THE ADDED VALUE OF MAGNETIC SOURCE IMAGING IN A LARGE SERIES OF MEDICALLY REFRACTORY PARTIAL EPILEPSY PATIENTS THAT ARE CANDIDATES FOR EPILEPSY SURGERY
Abstract number :
2.219
Submission category :
Year :
2003
Submission ID :
3826
Source :
www.aesnet.org
Presentation date :
12/6/2003 12:00:00 AM
Published date :
Dec 1, 2003, 06:00 AM
Authors :
Fatima N. Janjua, Dawn S. Eliashiv, Itzhak Fried Division of Neurology, Cedars-Sinai Medical Center, Los Angeles, CA; Neurology, University of California, Los Angeles School of Medicine, Los Angeles, CA
Magnetic source imaging (MSI)/magnetoencephalogram (MEG) is a noninvasive localizing tool that has been recently increasingly used in the evaluation of patients with partial epilepsy patients that are considered to be candidates for resective epilepsy surgery. Patients that are insufficiently localized may need to be subjected to more invasive recordings with depth or subdural electrodes which are associated with increased morbidity and mortality.
Between 1996 and 2002, 100 patients underwent MSI/MEG. 18 patients had resective surgery with invasive electrode testing., which was also based on MEG localization. MEG was performed utilizing either dual dewar or whole head MEG system at Scripps Clinic, San Diego, CA. Interictal localizations were computed based on single equivalent current dipole (ECD) with a goodness of [gt]0.98 that were subsequently superimposed on patients MRI of the brain.

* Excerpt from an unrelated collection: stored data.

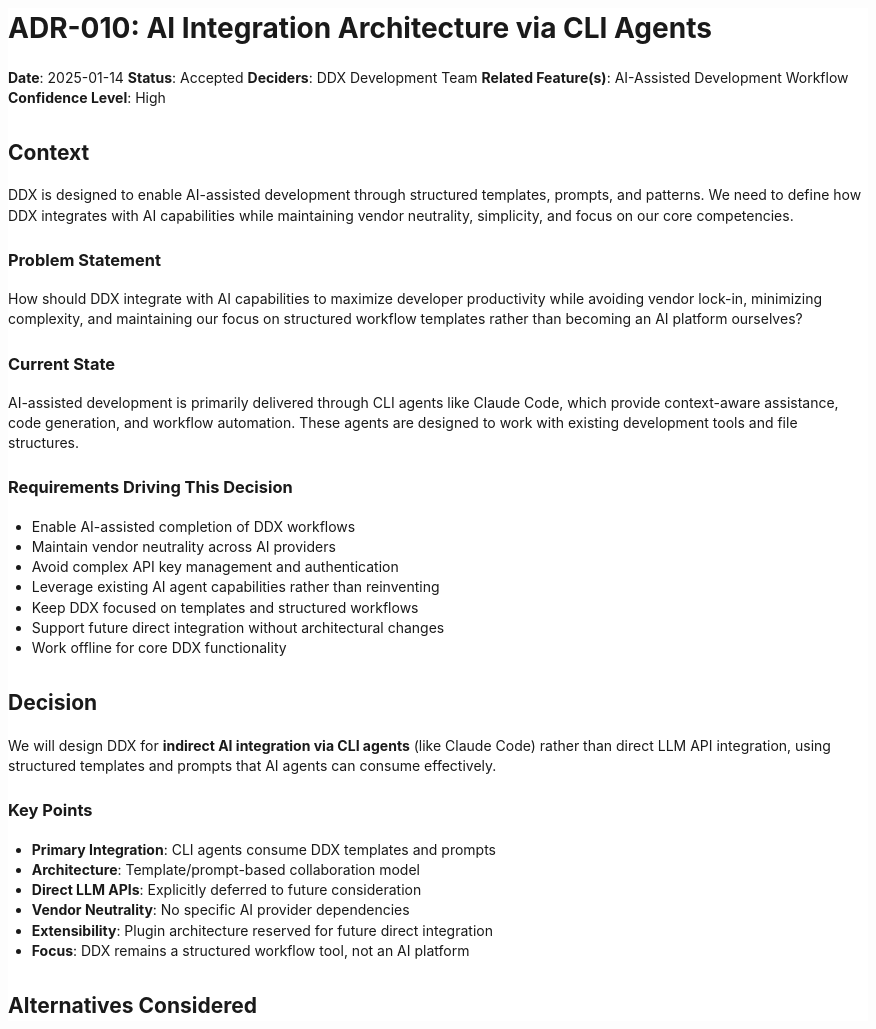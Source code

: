 # ADR-010: AI Integration Architecture via CLI Agents

**Date**: 2025-01-14
**Status**: Accepted
**Deciders**: DDX Development Team
**Related Feature(s)**: AI-Assisted Development Workflow
**Confidence Level**: High

## Context

DDX is designed to enable AI-assisted development through structured templates, prompts, and patterns. We need to define how DDX integrates with AI capabilities while maintaining vendor neutrality, simplicity, and focus on our core competencies.

### Problem Statement

How should DDX integrate with AI capabilities to maximize developer productivity while avoiding vendor lock-in, minimizing complexity, and maintaining our focus on structured workflow templates rather than becoming an AI platform ourselves?

### Current State

AI-assisted development is primarily delivered through CLI agents like Claude Code, which provide context-aware assistance, code generation, and workflow automation. These agents are designed to work with existing development tools and file structures.

### Requirements Driving This Decision
- Enable AI-assisted completion of DDX workflows
- Maintain vendor neutrality across AI providers
- Avoid complex API key management and authentication
- Leverage existing AI agent capabilities rather than reinventing
- Keep DDX focused on templates and structured workflows
- Support future direct integration without architectural changes
- Work offline for core DDX functionality

## Decision

We will design DDX for **indirect AI integration via CLI agents** (like Claude Code) rather than direct LLM API integration, using structured templates and prompts that AI agents can consume effectively.

### Key Points
- **Primary Integration**: CLI agents consume DDX templates and prompts
- **Architecture**: Template/prompt-based collaboration model
- **Direct LLM APIs**: Explicitly deferred to future consideration
- **Vendor Neutrality**: No specific AI provider dependencies
- **Extensibility**: Plugin architecture reserved for future direct integration
- **Focus**: DDX remains a structured workflow tool, not an AI platform

## Alternatives Considered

9 patients were completely seizure free following surgery (follow up times varied from one month to two years), 3 had greatly decreased seizure frequency and the remaining, 2 continued to have seizures of unchanged frequency and the remaining 4 were lost to follow up.
MSI/MEG is an excellent noninvasive localizing tool in patients that are candidates for epilepsy surgery that can spare the need for further invasive monitoring. The majority of patients, have excellent surgical outcomes.